Historia jest tajemnicza i na razie nie znamy wielu szczegółów. Do naszej redakcji informację wysłał 27-letni Mateusz, który czuje się w tej sprawie pokrzywdzony.
Zdecydowałem się ujawnić, że byłem molestowany przez byłego proboszcza jednej z parafii dekanatu andrychowskiego – napisał do nas.
Jak wynika z informacji przekazanej przez 27-latka naszej redakcji, do molestowania seksualnego miało dochodzić wielokrotnie w okresie, kiedy pełnił on służbę w parafii jako lektor.
Wszystko zaczęło się w 2003 r., gdy miałem 16 lat i trwało to do momentu przejścia na emeryturę proboszcza – przekazał nam Mateusz.
Jak dodaje, proboszcz przeszedł na emeryturę trzy lata temu. Nasz informator szczegółów molestowania nie ujawnił. Teraz 27-letni Mateusz postanowił zgłosić sprawę prokuraturze. Złożył zawiadomienie o możliwości popełnienia przestępstwa.
W zeszłym tygodniu został przesłuchany.
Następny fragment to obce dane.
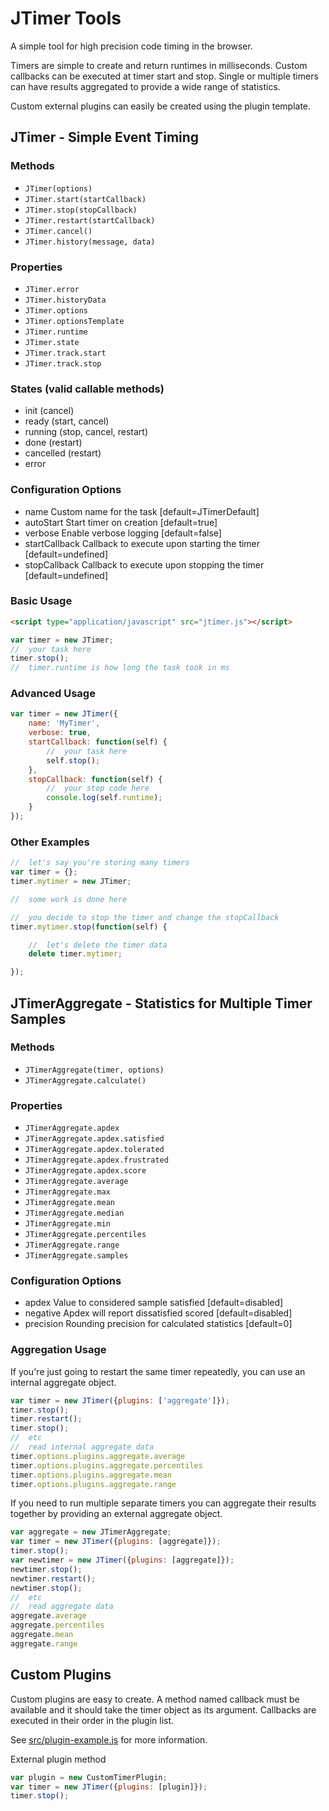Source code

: # JTimer Tools

A simple tool for high precision code timing in the browser.

Timers are simple to create and return runtimes in milliseconds. Custom callbacks can be executed at timer start and stop. Single or multiple timers can have results aggregated to provide a wide range of statistics.

Custom external plugins can easily be created using the plugin template.

## JTimer - Simple Event Timing

### Methods
+ `JTimer(options)`
+ `JTimer.start(startCallback)`
+ `JTimer.stop(stopCallback)`
+ `JTimer.restart(startCallback)`
+ `JTimer.cancel()`
+ `JTimer.history(message, data)`

### Properties
+ `JTimer.error`
+ `JTimer.historyData`
+ `JTimer.options`
+ `JTimer.optionsTemplate`
+ `JTimer.runtime`
+ `JTimer.state`
+ `JTimer.track.start`
+ `JTimer.track.stop`

### States (valid callable methods)
+ init (cancel)
+ ready (start, cancel)
+ running (stop, cancel, restart)
+ done (restart)
+ cancelled (restart)
+ error

### Configuration Options
+ name                  Custom name for the task [default=JTimerDefault]
+ autoStart             Start timer on creation [default=true]
+ verbose               Enable verbose logging [default=false]
+ startCallback         Callback to execute upon starting the timer [default=undefined]
+ stopCallback          Callback to execute upon stopping the timer [default=undefined]

### Basic Usage

```html
<script type="application/javascript" src="jtimer.js"></script>
```
```js
var timer = new JTimer;
//  your task here
timer.stop();
//  timer.runtime is how long the task took in ms
```

### Advanced Usage

```js
var timer = new JTimer({
    name: 'MyTimer',
    verbose: true,
    startCallback: function(self) {
        //  your task here
        self.stop();
    },
    stopCallback: function(self) {
        //  your stop code here
        console.log(self.runtime);
    }
});
```

### Other Examples

```js
//  let's say you're storing many timers
var timer = {};
timer.mytimer = new JTimer;

//  some work is done here

//  you decide to stop the timer and change the stopCallback
timer.mytimer.stop(function(self) {

    //  let's delete the timer data
    delete timer.mytimer;

});
```

## JTimerAggregate - Statistics for Multiple Timer Samples

### Methods
+ `JTimerAggregate(timer, options)`
+ `JTimerAggregate.calculate()`

### Properties
+ `JTimerAggregate.apdex`
+ `JTimerAggregate.apdex.satisfied`
+ `JTimerAggregate.apdex.tolerated`
+ `JTimerAggregate.apdex.frustrated`
+ `JTimerAggregate.apdex.score`
+ `JTimerAggregate.average`
+ `JTimerAggregate.max`
+ `JTimerAggregate.mean`
+ `JTimerAggregate.median`
+ `JTimerAggregate.min`
+ `JTimerAggregate.percentiles`
+ `JTimerAggregate.range`
+ `JTimerAggregate.samples`

### Configuration Options
+ apdex                 Value to considered sample satisfied [default=disabled]
+ negative              Apdex will report dissatisfied scored [default=disabled]
+ precision             Rounding precision for calculated statistics [default=0]

### Aggregation Usage

If you're just going to restart the same timer repeatedly, you can use an internal aggregate object.

```js
var timer = new JTimer({plugins: ['aggregate']});
timer.stop();
timer.restart();
timer.stop();
//  etc
//  read internal aggregate data
timer.options.plugins.aggregate.average
timer.options.plugins.aggregate.percentiles
timer.options.plugins.aggregate.mean
timer.options.plugins.aggregate.range
```

If you need to run multiple separate timers you can aggregate their results together by providing an external aggregate object.

```js
var aggregate = new JTimerAggregate;
var timer = new JTimer({plugins: [aggregate]});
timer.stop();
var newtimer = new JTimer({plugins: [aggregate]});
newtimer.stop();
newtimer.restart();
newtimer.stop();
//  etc
//  read aggregate data
aggregate.average
aggregate.percentiles
aggregate.mean
aggregate.range
```

## Custom Plugins

Custom plugins are easy to create. A method named callback must be available and it should take the timer object as its argument. Callbacks are executed in their order in the plugin list.

See [src/plugin-example.js](src/plugin-example.js) for more information.

External plugin method
```js
var plugin = new CustomTimerPlugin;
var timer = new JTimer({plugins: [plugin]});
timer.stop();
```
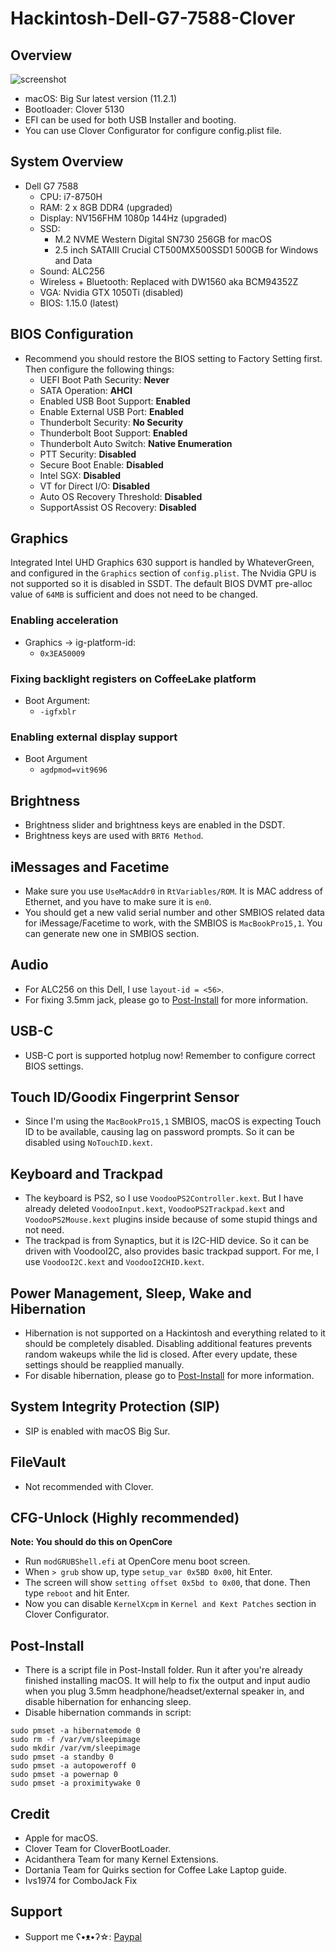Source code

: # Hackintosh-Dell-G7-7588-Clover
## Overview
![screenshot](https://cdn.discordapp.com/attachments/780671387878031360/813705461424717824/Screen_Shot_2021-02-23_at_16.33.24.png)
- macOS: Big Sur latest version (11.2.1)
- Bootloader: Clover 5130
- EFI can be used for both USB Installer and booting.
- You can use Clover Configurator for configure config.plist file.

## System Overview
* Dell G7 7588
  - CPU: i7-8750H
  - RAM: 2 x 8GB DDR4 (upgraded)
  - Display: NV156FHM 1080p 144Hz (upgraded)
  - SSD: 
      * M.2 NVME Western Digital SN730 256GB for macOS
      * 2.5 inch SATAIII Crucial CT500MX500SSD1 500GB for Windows and Data
  - Sound: ALC256
  - Wireless + Bluetooth: Replaced with DW1560 aka BCM94352Z
  - VGA: Nvidia GTX 1050Ti (disabled)
  - BIOS: 1.15.0 (latest)
## BIOS Configuration
* Recommend you should restore the BIOS setting to Factory Setting first. Then configure the following things:
  * UEFI Boot Path Security: **Never**
  * SATA Operation: **AHCI**
  * Enabled USB Boot Support: **Enabled**
  * Enable External USB Port: **Enabled**
  * Thunderbolt Security: **No Security**
  * Thunderbolt Boot Support: **Enabled**
  * Thunderbolt Auto Switch: **Native Enumeration**
  * PTT Security: **Disabled**
  * Secure Boot Enable: **Disabled**
  * Intel SGX: **Disabled**
  * VT for Direct I/O: **Disabled**
  * Auto OS Recovery Threshold: **Disabled**
  * SupportAssist OS Recovery: **Disabled**

## Graphics
Integrated Intel UHD Graphics 630 support is handled by WhateverGreen, and configured in the `Graphics` section of `config.plist`.
The Nvidia GPU is not supported so it is disabled in SSDT.
The default BIOS DVMT pre-alloc value of `64MB` is sufficient and does not need to be changed.
### Enabling acceleration
* Graphics -> ig-platform-id:
  * `0x3EA50009`
### Fixing backlight registers on CoffeeLake platform
* Boot Argument:
  * `-igfxblr`
### Enabling external display support
* Boot Argument
  * `agdpmod=vit9696`

## Brightness
* Brightness slider and brightness keys are enabled in the DSDT.
* Brightness keys are used with `BRT6 Method`.

## iMessages and Facetime
- Make sure you use `UseMacAddr0` in `RtVariables/ROM`. It is MAC address of Ethernet, and you have to make sure it is `en0`.
- You should get a new valid serial number and other SMBIOS related data for iMessage/Facetime to work, with the SMBIOS is `MacBookPro15,1`. You can generate new one in SMBIOS section.

## Audio
* For ALC256 on this Dell, I use `layout-id = <56>`.
* For fixing 3.5mm jack, please go to [Post-Install](https://github.com/rex-lapis/Hackintosh-Dell-G7-7588-Clover#post-install) for more information.

## USB-C
- USB-C port is supported hotplug now! Remember to configure correct BIOS settings.

## Touch ID/Goodix Fingerprint Sensor
* Since I'm using the `MacBookPro15,1` SMBIOS, macOS is expecting Touch ID to be available, causing lag on password prompts. So it can be disabled using `NoTouchID.kext`.

## Keyboard and Trackpad
* The keyboard is PS2, so I use `VoodooPS2Controller.kext`. But I have already deleted `VoodooInput.kext`, `VoodooPS2Trackpad.kext` and `VoodooPS2Mouse.kext` plugins inside because of some stupid things and not need.
* The trackpad is from Synaptics, but it is I2C-HID device. So it can be driven with VoodooI2C, also provides basic trackpad support. For me, I use `VoodooI2C.kext` and `VoodooI2CHID.kext`.

## Power Management, Sleep, Wake and Hibernation
* Hibernation is not supported on a Hackintosh and everything related to it should be completely disabled. Disabling additional features prevents random wakeups while the lid is closed. After every update, these settings should be reapplied manually.
* For disable hibernation, please go to [Post-Install](https://github.com/rex-lapis/Hackintosh-Dell-G7-7588-Clover#post-install) for more information.

## System Integrity Protection (SIP)
* SIP is enabled with macOS Big Sur.

## FileVault
* Not recommended with Clover.

## CFG-Unlock (Highly recommended)
**Note: You should do this on OpenCore**
* Run `modGRUBShell.efi` at OpenCore menu boot screen.
* When `> grub` show up, type `setup_var 0x5BD 0x00`, hit Enter.
* The screen will show `setting offset 0x5bd to 0x00`, that done. Then type `reboot` and hit Enter.
* Now you can disable `KernelXcpm` in `Kernel and Kext Patches` section in Clover Configurator.

## Post-Install
* There is a script file in Post-Install folder. Run it after you're already finished installing macOS. It will help to fix the output and input audio when you plug 3.5mm headphone/headset/external speaker in, and disable hibernation for enhancing sleep.
* Disable hibernation commands in script:
```
sudo pmset -a hibernatemode 0
sudo rm -f /var/vm/sleepimage
sudo mkdir /var/vm/sleepimage
sudo pmset -a standby 0
sudo pmset -a autopoweroff 0
sudo pmset -a powernap 0
sudo pmset -a proximitywake 0
```

## Credit
* Apple for macOS.
* Clover Team for CloverBootLoader.
* Acidanthera Team for many Kernel Extensions.
* Dortania Team for Quirks section for Coffee Lake Laptop guide.
* Ivs1974 for ComboJack Fix

## Support
* Support me ʕ•ᴥ•ʔ☆: [Paypal](https://www.paypal.me/tekun0lxrd)
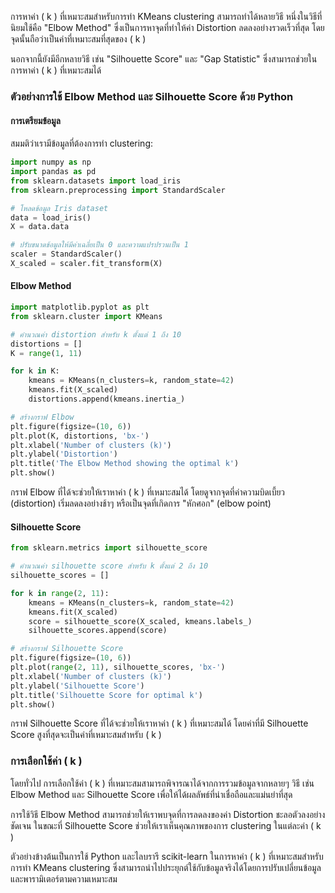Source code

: การหาค่า \( k \) ที่เหมาะสมสำหรับการทำ KMeans clustering สามารถทำได้หลายวิธี หนึ่งในวิธีที่นิยมใช้คือ "Elbow Method" ซึ่งเป็นการหาจุดที่ทำให้ค่า Distortion ลดลงอย่างรวดเร็วที่สุด โดยจุดนั้นถือว่าเป็นค่าที่เหมาะสมที่สุดของ \( k \)

นอกจากนี้ยังมีอีกหลายวิธี เช่น "Silhouette Score" และ "Gap Statistic" ซึ่งสามารถช่วยในการหาค่า \( k \) ที่เหมาะสมได้

### ตัวอย่างการใช้ Elbow Method และ Silhouette Score ด้วย Python

#### การเตรียมข้อมูล
สมมติว่าเรามีข้อมูลที่ต้องการทำ clustering:

```python
import numpy as np
import pandas as pd
from sklearn.datasets import load_iris
from sklearn.preprocessing import StandardScaler

# โหลดข้อมูล Iris dataset
data = load_iris()
X = data.data

# ปรับขนาดข้อมูลให้มีค่าเฉลี่ยเป็น 0 และความแปรปรวนเป็น 1
scaler = StandardScaler()
X_scaled = scaler.fit_transform(X)
```

#### Elbow Method

```python
import matplotlib.pyplot as plt
from sklearn.cluster import KMeans

# คำนวณค่า distortion สำหรับ k ตั้งแต่ 1 ถึง 10
distortions = []
K = range(1, 11)

for k in K:
    kmeans = KMeans(n_clusters=k, random_state=42)
    kmeans.fit(X_scaled)
    distortions.append(kmeans.inertia_)

# สร้างกราฟ Elbow
plt.figure(figsize=(10, 6))
plt.plot(K, distortions, 'bx-')
plt.xlabel('Number of clusters (k)')
plt.ylabel('Distortion')
plt.title('The Elbow Method showing the optimal k')
plt.show()
```

กราฟ Elbow ที่ได้จะช่วยให้เราหาค่า \( k \) ที่เหมาะสมได้ โดยดูจากจุดที่ค่าความบิดเบี้ยว (distortion) เริ่มลดลงอย่างช้าๆ หรือเป็นจุดที่เกิดการ "หักศอก" (elbow point)

#### Silhouette Score

```python
from sklearn.metrics import silhouette_score

# คำนวณค่า silhouette score สำหรับ k ตั้งแต่ 2 ถึง 10
silhouette_scores = []

for k in range(2, 11):
    kmeans = KMeans(n_clusters=k, random_state=42)
    kmeans.fit(X_scaled)
    score = silhouette_score(X_scaled, kmeans.labels_)
    silhouette_scores.append(score)

# สร้างกราฟ Silhouette Score
plt.figure(figsize=(10, 6))
plt.plot(range(2, 11), silhouette_scores, 'bx-')
plt.xlabel('Number of clusters (k)')
plt.ylabel('Silhouette Score')
plt.title('Silhouette Score for optimal k')
plt.show()
```

กราฟ Silhouette Score ที่ได้จะช่วยให้เราหาค่า \( k \) ที่เหมาะสมได้ โดยค่าที่มี Silhouette Score สูงที่สุดจะเป็นค่าที่เหมาะสมสำหรับ \( k \)

### การเลือกใช้ค่า \( k \)

โดยทั่วไป การเลือกใช้ค่า \( k \) ที่เหมาะสมสามารถพิจารณาได้จากการรวมข้อมูลจากหลายๆ วิธี เช่น Elbow Method และ Silhouette Score เพื่อให้ได้ผลลัพธ์ที่น่าเชื่อถือและแม่นยำที่สุด

การใช้วิธี Elbow Method สามารถช่วยให้เราพบจุดที่การลดลงของค่า Distortion ชะลอตัวลงอย่างชัดเจน ในขณะที่ Silhouette Score ช่วยให้เราเห็นคุณภาพของการ clustering ในแต่ละค่า \( k \) 

ตัวอย่างข้างต้นเป็นการใช้ Python และไลบรารี scikit-learn ในการหาค่า \( k \) ที่เหมาะสมสำหรับการทำ KMeans clustering ซึ่งสามารถนำไปประยุกต์ใช้กับข้อมูลจริงได้โดยการปรับเปลี่ยนข้อมูลและพารามิเตอร์ตามความเหมาะสม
W Prokuraturze Rejonowej w Wadowicach potwierdzają, że 27-latek zgłosił się do nich z takim zawiadomieniem, ale śledczy mają wątpliwości co do możliwości popełnienia przestępstwa w tym przypadku.
Otrzymaliśmy zawiadomienie dotyczące pewnego duchownego, ale według naszej wstępnej oceny nie ma podstaw do wszczęcia postępowania – mówi prokurator rejonowy Jerzy Utrata.